• [PROBLEM TO SOLVE] Could every line of the data be copied out once more, exactly?

• [RECORDS FOR THIS TASK]
____
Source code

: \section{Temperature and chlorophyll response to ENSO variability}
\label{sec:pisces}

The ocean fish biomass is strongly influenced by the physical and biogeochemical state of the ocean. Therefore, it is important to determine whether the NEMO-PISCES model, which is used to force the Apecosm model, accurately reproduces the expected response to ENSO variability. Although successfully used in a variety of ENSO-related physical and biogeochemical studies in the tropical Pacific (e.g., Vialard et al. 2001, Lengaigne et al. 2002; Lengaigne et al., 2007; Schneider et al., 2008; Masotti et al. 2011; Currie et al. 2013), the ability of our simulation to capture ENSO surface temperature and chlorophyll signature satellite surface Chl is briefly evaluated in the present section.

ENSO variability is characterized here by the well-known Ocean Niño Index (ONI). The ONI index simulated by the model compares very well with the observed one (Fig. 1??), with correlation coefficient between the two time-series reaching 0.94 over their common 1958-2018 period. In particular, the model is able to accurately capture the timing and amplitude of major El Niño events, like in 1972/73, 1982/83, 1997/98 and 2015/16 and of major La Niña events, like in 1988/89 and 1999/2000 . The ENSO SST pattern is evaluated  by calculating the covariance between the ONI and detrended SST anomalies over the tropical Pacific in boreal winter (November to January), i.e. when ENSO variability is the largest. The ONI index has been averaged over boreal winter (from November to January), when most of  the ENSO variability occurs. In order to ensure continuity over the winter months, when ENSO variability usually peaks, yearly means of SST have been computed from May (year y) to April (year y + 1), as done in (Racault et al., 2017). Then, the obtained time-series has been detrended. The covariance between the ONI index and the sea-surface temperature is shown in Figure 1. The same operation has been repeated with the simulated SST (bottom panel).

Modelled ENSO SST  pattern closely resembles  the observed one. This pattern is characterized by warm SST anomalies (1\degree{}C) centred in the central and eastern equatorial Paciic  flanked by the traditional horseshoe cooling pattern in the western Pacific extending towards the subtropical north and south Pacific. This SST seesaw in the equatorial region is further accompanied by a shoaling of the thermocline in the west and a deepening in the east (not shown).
____
• [SOLUTION FOR THIS EXERCISE]
Source code

: \section{Temperature and chlorophyll response to ENSO variability}
\label{sec:pisces}

The ocean fish biomass is strongly influenced by the physical and biogeochemical state of the ocean. Therefore, it is important to determine whether the NEMO-PISCES model, which is used to force the Apecosm model, accurately reproduces the expected response to ENSO variability. Although successfully used in a variety of ENSO-related physical and biogeochemical studies in the tropical Pacific (e.g., Vialard et al. 2001, Lengaigne et al. 2002; Lengaigne et al., 2007; Schneider et al., 2008; Masotti et al. 2011; Currie et al. 2013), the ability of our simulation to capture ENSO surface temperature and chlorophyll signature satellite surface Chl is briefly evaluated in the present section.

ENSO variability is characterized here by the well-known Ocean Niño Index (ONI). The ONI index simulated by the model compares very well with the observed one (Fig. 1??), with correlation coefficient between the two time-series reaching 0.94 over their common 1958-2018 period. In particular, the model is able to accurately capture the timing and amplitude of major El Niño events, like in 1972/73, 1982/83, 1997/98 and 2015/16 and of major La Niña events, like in 1988/89 and 1999/2000 . The ENSO SST pattern is evaluated  by calculating the covariance between the ONI and detrended SST anomalies over the tropical Pacific in boreal winter (November to January), i.e. when ENSO variability is the largest. The ONI index has been averaged over boreal winter (from November to January), when most of  the ENSO variability occurs. In order to ensure continuity over the winter months, when ENSO variability usually peaks, yearly means of SST have been computed from May (year y) to April (year y + 1), as done in (Racault et al., 2017). Then, the obtained time-series has been detrended. The covariance between the ONI index and the sea-surface temperature is shown in Figure 1. The same operation has been repeated with the simulated SST (bottom panel).

Modelled ENSO SST  pattern closely resembles  the observed one. This pattern is characterized by warm SST anomalies (1\degree{}C) centred in the central and eastern equatorial Paciic  flanked by the traditional horseshoe cooling pattern in the western Pacific extending towards the subtropical north and south Pacific. This SST seesaw in the equatorial region is further accompanied by a shoaling of the thermocline in the west and a deepening in the east (not shown).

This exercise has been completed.